Por Redação Multimídia / ES HOJE / Foto: Deputado Estadual Dr. Bruno Resende

A certidão de nascimento, primeiro documento oficial de uma pessoa, pode se tornar alvo de uma nova obrigação legal no Espírito Santo. O deputado estadual Dr. Bruno Resende (União) apresentou o Projeto de Lei 482/2025, que determina que hospitais e demais estabelecimentos de saúde, públicos e privados, comuniquem ao Conselho Tutelar os casos de recém-nascidos que recebam alta hospitalar sem a emissão da certidão de nascimento.

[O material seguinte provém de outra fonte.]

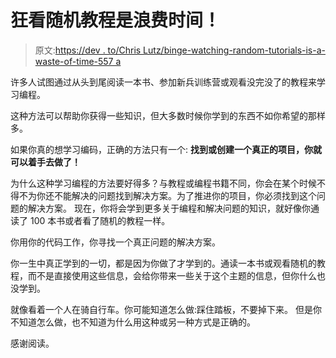 # 狂看随机教程是浪费时间！

> 原文:[https://dev . to/Chris Lutz/binge-watching-random-tutorials-is-a-waste-of-time-557 a](https://dev.to/chrislutz/binge-watching-random-tutorials-are-a-waste-of-time-557a)

许多人试图通过从头到尾阅读一本书、参加新兵训练营或观看没完没了的教程来学习编程。

这种方法可以帮助你获得一些知识，但大多数时候你学到的东西不如你希望的那样多。

如果你真的想学习编码，正确的方法只有一个:
**找到或创建一个真正的项目，你就可以着手去做了！**

为什么这种学习编程的方法要好得多？与教程或编程书籍不同，你会在某个时候不得不为你还不能解决的问题找到解决方案。为了推进你的项目，你必须找到这个问题的解决方案。
现在，你将会学到更多关于编程和解决问题的知识，就好像你通读了 100 本书或者看了随机的教程一样。

你用你的代码工作，你寻找一个真正问题的解决方案。

你一生中真正学到的一切，都是因为你做了才学到的。通读一本书或观看随机的教程，而不是直接使用这些信息，会给你带来一些关于这个主题的信息，但你什么也没学到。

就像看着一个人在骑自行车。你可能知道怎么做:踩住踏板，不要掉下来。
但是你不知道怎么做，也不知道为什么用这种或另一种方式是正确的。

感谢阅读。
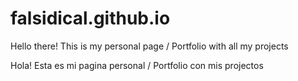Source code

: # falsidical.github.io
Hello there! This is my personal page / Portfolio with all my projects

Hola! Esta es mi pagina personal / Portfolio con mis projectos
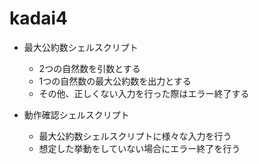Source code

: # kadai4

* 最大公約数シェルスクリプト
  * 2つの自然数を引数とする
  * 1つの自然数の最大公約数を出力とする
  * その他、正しくない入力を行った際はエラー終了する

* 動作確認シェルスクリプト
  * 最大公約数シェルスクリプトに様々な入力を行う
  * 想定した挙動をしていない場合にエラー終了を行う
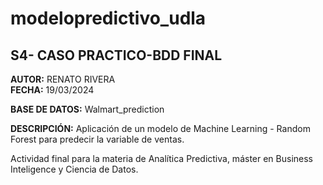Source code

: # modelopredictivo_udla
## S4- CASO PRACTICO-BDD FINAL

**AUTOR:** RENATO RIVERA  
**FECHA:** 19/03/2024

**BASE DE DATOS:** Walmart_prediction 

**DESCRIPCIÓN:** Aplicación de un modelo de Machine Learning - Random Forest para predecir la variable de ventas.

Actividad final para la materia de Analítica Predictiva, máster en Business Inteligence y Ciencia de Datos. 
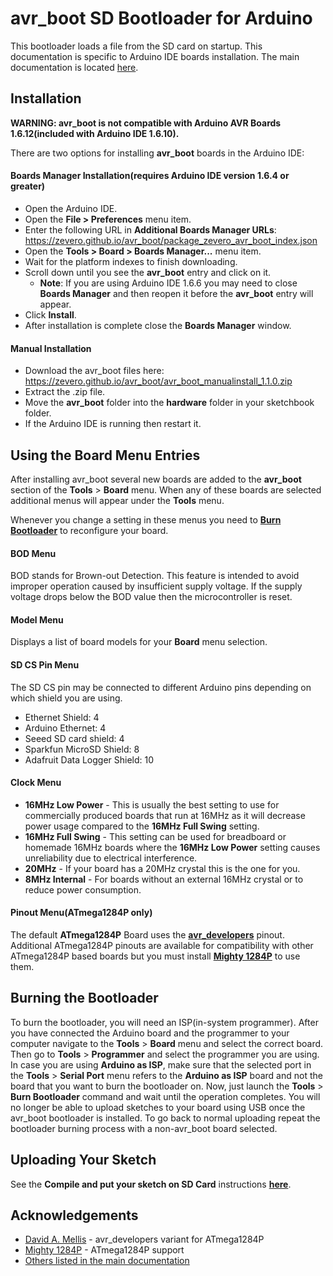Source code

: avr_boot SD Bootloader for Arduino
==========

This bootloader loads a file from the SD card on startup. This documentation is specific to Arduino IDE boards installation. The main documentation is located [here](https://github.com/zevero/avr_boot).


## Installation
**WARNING: avr_boot is not compatible with Arduino AVR Boards 1.6.12(included with Arduino IDE 1.6.10).**

There are two options for installing **avr_boot** boards in the Arduino IDE:
#### Boards Manager Installation(requires Arduino IDE version 1.6.4 or greater)
- Open the Arduino IDE.
- Open the **File > Preferences** menu item.
- Enter the following URL in **Additional Boards Manager URLs**: https://zevero.github.io/avr_boot/package_zevero_avr_boot_index.json
- Open the **Tools > Board > Boards Manager...** menu item.
- Wait for the platform indexes to finish downloading.
- Scroll down until you see the **avr_boot** entry and click on it.
  - **Note**: If you are using Arduino IDE 1.6.6 you may need to close **Boards Manager** and then reopen it before the **avr_boot** entry will appear.
- Click **Install**.
- After installation is complete close the **Boards Manager** window.

#### Manual Installation
- Download the avr_boot files here: https://zevero.github.io/avr_boot/avr_boot_manualinstall_1.1.0.zip
- Extract the .zip file.
- Move the **avr_boot** folder into the **hardware** folder in your sketchbook folder.
- If the Arduino IDE is running then restart it.

<a id="menus"></a>
## Using the Board Menu Entries
After installing avr_boot several new boards are added to the **avr_boot** section of the **Tools** > **Board** menu. When any of these boards are selected additional menus will appear under the **Tools** menu.

Whenever you change a setting in these menus you need to **[Burn Bootloader](#burn)** to reconfigure your board.

#### BOD Menu
BOD stands for Brown-out Detection. This feature is intended to avoid improper operation caused by insufficient supply voltage. If the supply voltage drops below the BOD value then the microcontroller is reset.

#### Model Menu
Displays a list of board models for your **Board** menu selection.

#### SD CS Pin Menu
The SD CS pin may be connected to different Arduino pins depending on which shield you are using.
- Ethernet Shield: 4
- Arduino Ethernet: 4
- Seeed SD card shield: 4
- Sparkfun MicroSD Shield: 8
- Adafruit Data Logger Shield: 10

#### Clock Menu
- **16MHz Low Power** - This is usually the best setting to use for commercially produced boards that run at 16MHz as it will decrease power usage compared to the **16MHz Full Swing** setting.
- **16MHz Full Swing** - This setting can be used for breadboard or homemade 16MHz boards where the **16MHz Low Power** setting causes unreliability due to electrical interference.
- **20MHz** - If your board has a 20MHz crystal this is the one for you.
- **8MHz Internal** - For boards without an external 16MHz crystal or to reduce power consumption.

#### Pinout Menu(ATmega1284P only)
The default **ATmega1284P** Board uses the **[avr_developers](https://github.com/JChristensen/mighty-1284p/blob/v1.6.3/avr/variants/avr_developers/pins_arduino.h)** pinout. Additional ATmega1284P pinouts are available for compatibility with other ATmega1284P based boards but you must install **[Mighty 1284P](https://github.com/JChristensen/mighty-1284p/tree/v1.6.3)** to use them.


<a id="burn"></a>
## Burning the Bootloader
To burn the bootloader, you will need an ISP(in-system programmer). After you have connected the Arduino board and the programmer to your computer navigate to the **Tools** > **Board** menu and select the correct board. Then go to **Tools** > **Programmer** and select the programmer you are using. In case you are using **Arduino as ISP**, make sure that the selected port in the **Tools** > **Serial Port** menu refers to the **Arduino as ISP** board and not the board that you want to burn the bootloader on. Now, just launch the **Tools** > **Burn Bootloader** command and wait until the operation completes. You will no longer be able to upload sketches to your board using USB once the avr_boot bootloader is installed. To go back to normal uploading repeat the bootloader burning process with a non-avr_boot board selected.


<a id="upload"></a>
## Uploading Your Sketch
See the **Compile and put your sketch on SD Card** instructions **[here](https://github.com/zevero/avr_boot)**.


<a id="acknowledgements"></a>
## Acknowledgements
- [David A. Mellis](https://github.com/damellis) - avr_developers variant for ATmega1284P
- [Mighty 1284P](https://github.com/JChristensen/mighty-1284p) - ATmega1284P support
- [Others listed in the main documentation](https://github.com/zevero/avr_boot)
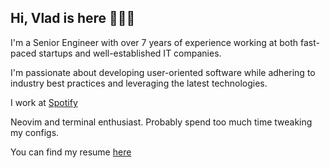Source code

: ## Hi, Vlad is here 👨🏻‍💻

I'm a Senior Engineer with over 7 years of experience working at both fast-paced startups and well-established IT companies.

I'm passionate about developing user-oriented software while adhering to industry best practices and leveraging the latest technologies.

I work at [Spotify](https://www.lifeatspotify.com/)

Neovim and terminal enthusiast. Probably spend too much time tweaking my configs.

You can find my resume [here](https://read.cv/vbrdnk)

Pela proposta, sempre que a alta ocorrer sem o registro civil, a unidade de saúde deverá informar ao Conselho Tutelar da respectiva região o nome da criança, a data de nascimento, além do nome e do endereço dos pais ou responsáveis. A medida vale para todos os estabelecimentos de saúde localizados no território capixaba.

 

 

O objetivo, segundo o texto do projeto, é permitir o acompanhamento do registro civil do recém-nascido, conforme estabelece o artigo 50 da Lei Federal nº 6.015/1973. A legislação nacional determina que “todo nascimento que ocorrer no território nacional deverá ser dado a registro no lugar em que tiver ocorrido o parto ou no lugar da residência dos pais, dentro do prazo de quinze dias”, prazo que pode ser ampliado em até três meses em localidades distantes mais de 30 quilômetros da sede do cartório.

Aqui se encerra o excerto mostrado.